La costruzione della struttura è dura, cupa, carica di
tensione, come se ci volesse a tal proposito una fisicità intrisa di sacralità.
V’è un dire poetico che non ammette finzioni, secondo un
autore garbato e malinconico, solito agli attraversamenti esistenziali,
inseguito da una verità, un’illuminazione più forte di ogni altra, incalzante.
Un emblematico coacervo di rifiuti sulla presenza umana
corrode l’emozione.
Il lettore ha modo di appropriarsi del valore profondo della
parola, come un nutrimento da curare e controllare, col ron ron esistenziale,
un elemento necessario per cogliere flash d’ispirazione e far scattare delle
occasioni.
Leggendo è come se ti ritrovassi incagliato tra sentimenti
profondi e ragioni inconfessabili, tra storie e destini che chiedono d’essere
ascoltati, grazie a un autore che mantiene una coerenza con grande lirismo, essendo
questi lento e avvolgente, e assumendo un tono intimo, malinconico, dolente… ma
anche fiero e arrabbiato.
Il poeta dosa bene follie e malinconie in una data
ambientazione, segno di come s’impara a dare il giusto peso alle parole… versi
dunque d’impianto teatrale, evocativi come un’opera d’arte, di contorsione
avanguardistica.
Testo teso, che non dà tregua ai significati di cui n’è
denso, privi di compiacimento… mai banale.
Qui non si cade nei sentimentalismi, alla luce di una
calibrata misura dei versi, in funzione catartica e salvifica, e quindi di
sottigliezze psicologiche, a fronte di un universo cupo, claustrofobico (ma
molto introspettivo)… addirittura sembra che si possano appurare dei diorami
assemblati per far capire a cosa si va incontro.

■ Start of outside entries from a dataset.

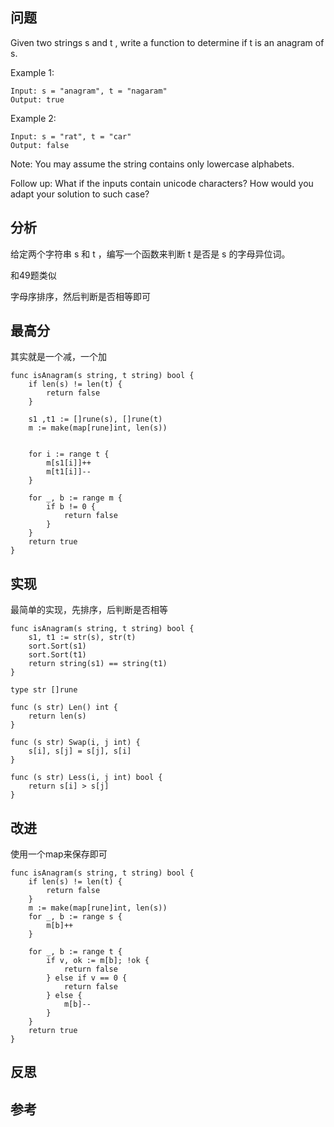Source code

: ## 问题
Given two strings s and t , write a function to determine if t is an anagram of s.

Example 1:
```
Input: s = "anagram", t = "nagaram"
Output: true
```

Example 2:
```
Input: s = "rat", t = "car"
Output: false
```

Note:
You may assume the string contains only lowercase alphabets.

Follow up:
What if the inputs contain unicode characters? How would you adapt your solution to such case?

## 分析
给定两个字符串 s 和 t ，编写一个函数来判断 t 是否是 s 的字母异位词。

和49题类似

字母序排序，然后判断是否相等即可

## 最高分
其实就是一个减，一个加
```golang
func isAnagram(s string, t string) bool {
	if len(s) != len(t) {
		return false
	}

	s1 ,t1 := []rune(s), []rune(t)
	m := make(map[rune]int, len(s))


	for i := range t {
		m[s1[i]]++
		m[t1[i]]--
	}

	for _, b := range m {
		if b != 0 {
			return false
		}
	}
	return true
}
```

## 实现
最简单的实现，先排序，后判断是否相等
```golang
func isAnagram(s string, t string) bool {
	s1, t1 := str(s), str(t)
	sort.Sort(s1)
	sort.Sort(t1)
	return string(s1) == string(t1)
}

type str []rune

func (s str) Len() int {
	return len(s)
}

func (s str) Swap(i, j int) {
	s[i], s[j] = s[j], s[i]
}

func (s str) Less(i, j int) bool {
	return s[i] > s[j]
}
```

## 改进
使用一个map来保存即可
```golang
func isAnagram(s string, t string) bool {
    if len(s) != len(t) {
		return false
	}
	m := make(map[rune]int, len(s))
	for _, b := range s {
		m[b]++
	}

	for _, b := range t {
		if v, ok := m[b]; !ok {
			return false
		} else if v == 0 {
			return false
		} else {
			m[b]--
		}
	}
	return true
}
```

## 反思

## 参考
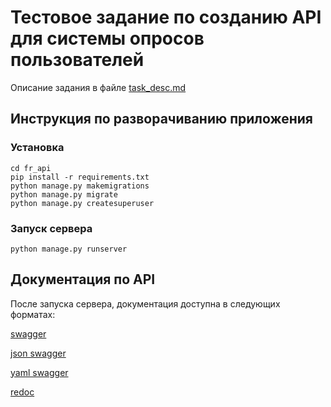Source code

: # Тестовое задание по созданию API для системы опросов пользователей

Описание задания в файле [task_desc.md](task_desc.md)


## Инструкция по разворачиванию приложения
### Установка

```
cd fr_api
pip install -r requirements.txt
python manage.py makemigrations
python manage.py migrate
python manage.py createsuperuser
```

### Запуск сервера
```
python manage.py runserver
```


## Документация по API
После запуска сервера, документация доступна в следующих форматах:

[swagger](http://127.0.0.1:8000/api/swagger/)

[json swagger](http://127.0.0.1:8000/api/swagger.json)

[yaml swagger](http://127.0.0.1:8000/api/swagger.yaml)

[redoc](http://127.0.0.1:8000/api/redoc/)
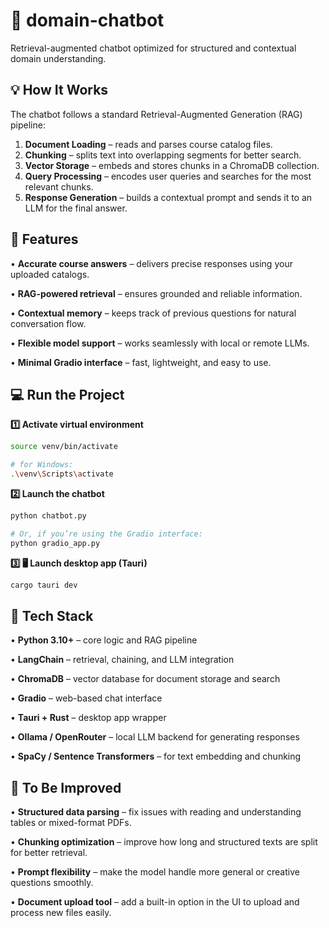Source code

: # 🎯 domain-chatbot
Retrieval-augmented chatbot optimized for structured and contextual domain understanding.

## 💡 How It Works
The chatbot follows a standard Retrieval-Augmented Generation (RAG) pipeline:
1. **Document Loading** – reads and parses course catalog files.  
2. **Chunking** – splits text into overlapping segments for better search.  
3. **Vector Storage** – embeds and stores chunks in a ChromaDB collection.  
4. **Query Processing** – encodes user queries and searches for the most relevant chunks.  
5. **Response Generation** – builds a contextual prompt and sends it to an LLM for the final answer.



## 🚀 Features
  • **Accurate course answers** – delivers precise responses using your uploaded catalogs.
  
  • **RAG-powered retrieval** – ensures grounded and reliable information.
  
  • **Contextual memory** – keeps track of previous questions for natural conversation flow.
  
  • **Flexible model support** – works seamlessly with local or remote LLMs.
  
  • **Minimal Gradio interface** – fast, lightweight, and easy to use.
  

## 💻 Run the Project
**1️⃣ Activate virtual environment**
```bash
source venv/bin/activate

# for Windows:
.\venv\Scripts\activate
```
**2️⃣ Launch the chatbot**
```bash
python chatbot.py

# Or, if you’re using the Gradio interface:
python gradio_app.py  
```

**3️⃣ 🖥️ Launch desktop app (Tauri)**
```bash
cargo tauri dev  
```
## 🧠 Tech Stack

•  **Python 3.10+** – core logic and RAG pipeline

•  **LangChain** – retrieval, chaining, and LLM integration

•  **ChromaDB** – vector database for document storage and search

•  **Gradio** – web-based chat interface

•  **Tauri + Rust** – desktop app wrapper

•  **Ollama / OpenRouter** – local LLM backend for generating responses

•  **SpaCy / Sentence Transformers** – for text embedding and chunking

## 🧩 To Be Improved

• **Structured data parsing** – fix issues with reading and understanding tables or mixed-format PDFs.

• **Chunking optimization** – improve how long and structured texts are split for better retrieval.

• **Prompt flexibility** – make the model handle more general or creative questions smoothly.

• **Document upload tool** – add a built-in option in the UI to upload and process new files easily.
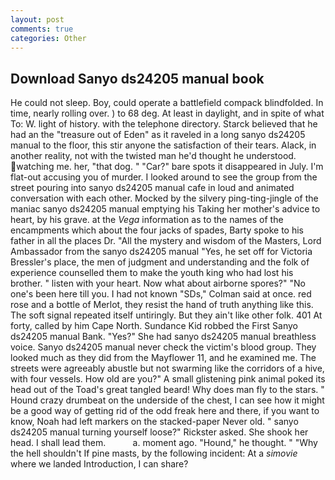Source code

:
 ```yaml
---
layout: post
comments: true
categories: Other
---
```


## Download Sanyo ds24205 manual book

He could not sleep. Boy, could operate a battlefield compack blindfolded. In time, nearly rolling over. ) to 68 deg. At least in daylight, and in spite of what To: W. light of history. with the telephone directory. Starck believed that he had an the "treasure out of Eden" as it raveled in a long sanyo ds24205 manual to the floor, this stir anyone the satisfaction of their tears. Alack, in another reality, not with the twisted man he'd thought he understood. watching me. her, "that dog. " "Car?" bare spots it disappeared in July. I'm flat-out accusing you of murder. I looked around to see the group from the street pouring into sanyo ds24205 manual cafe in loud and animated conversation with each other. Mocked by the silvery ping-ting-jingle of the maniac sanyo ds24205 manual emptying his Taking her mother's advice to heart, by his grave. at the _Vega_ information as to the names of the encampments which about the four jacks of spades, Barty spoke to his father in all the places Dr. "All the mystery and wisdom of the Masters, Lord Ambassador from the sanyo ds24205 manual "Yes, he set off for Victoria Bressler's place, the men of judgment and understanding and the folk of experience counselled them to make the youth king who had lost his brother. " listen with your heart. Now what about airborne spores?" "No one's been here till you. I had not known 	"SDs," Colman said at once. red rose and a bottle of Merlot, they resist the hand of truth anything like this. The soft signal repeated itself untiringly. But they ain't like other folk. 401 At forty, called by him Cape North. Sundance Kid robbed the First Sanyo ds24205 manual Bank. "Yes?" She had sanyo ds24205 manual breathless voice. Sanyo ds24205 manual never check the victim's blood group. They looked much as they did from the Mayflower 11, and he examined me. The streets were agreeably abustle but not swarming like the corridors of a hive, with four vessels. How old are you?" A small glistening pink animal poked its head out of the Toad's great tangled beard! Why does man fly to the stars. " Hound crazy drumbeat on the underside of the chest, I can see how it might be a good way of getting rid of the odd freak here and there, if you want to know, Noah had left markers on the stacked-paper Never old. " sanyo ds24205 manual turning yourself loose?" Rickster asked. She shook her head. I shall lead them.           a. moment ago. "Hound," he thought. " "Why the hell shouldn't If pine masts, by the following incident: At a _simovie_ where we landed Introduction, I can share?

Dalla cura del dettaglio linguistico e poetico si determina
la presa di posizione su temi certi.
·
Gianni Marcantoni, classe 1975, nasce nelle
Marche a S. Benedetto del Tronto, e vive a Cupra Marittima.
È laureato in Giurisprudenza e ha un
impiego.
Scrive versi dal 1991 ma inizia a
pubblicare nel 2008 su alcuni siti internet dedicati alla poesia.
Tra il 2010 e il 2013 delle sue liriche
vengono selezionate all'interno di alcune antologie edite da Aletti, e in
quella dei Poeti contemporanei – 73 (Pagine Ed.).
Ottiene il Primo premio al Concorso letterario
Int.le “Versi d'Agosto” di Vallefiorita (CZ), sia nel 2014 con la poesia
singola “È la notte la sua cupola” che nel 2017 con la silloge edita “Orario di
visita”.
Tra il 2015 e il 2018 si aggiudica diversi
premi e menzioni, per la sezione Volume Edito, in vari concorsi letterari
nazionali e internazionali (“Giovane Holden”, “Corona”, ” Sellion”, “S. Maria in
Castello-Vecchiano”, “Leandro Polverini”, “Gaetano Cingari”, “Giovanni Pascoli
– L'Ora di Barga”, “La Pania”, “Gadda”, “Visconti”, “Il Sabato del Villaggio”).
Due poesie sono state pubblicate nel blog “Poesia”
di Luigia Sorrentino (RaiNews).
Altre pubblicazioni appaiono su "Poesiaultracontemporanea"
nonché in vari cataloghi d'arte.
Le sue raccolte sono: “Al tempo della poesia”
(2011, Aletti), “La parete viva” (2011, Aletti), “In dirittura” (2013,
Vertigo), “Poesie di un giorno nullo” (2015, Vertigo), “Orario di visita”
(2016, Schena) e “Ammessi al paesaggio” (2019, Calibano).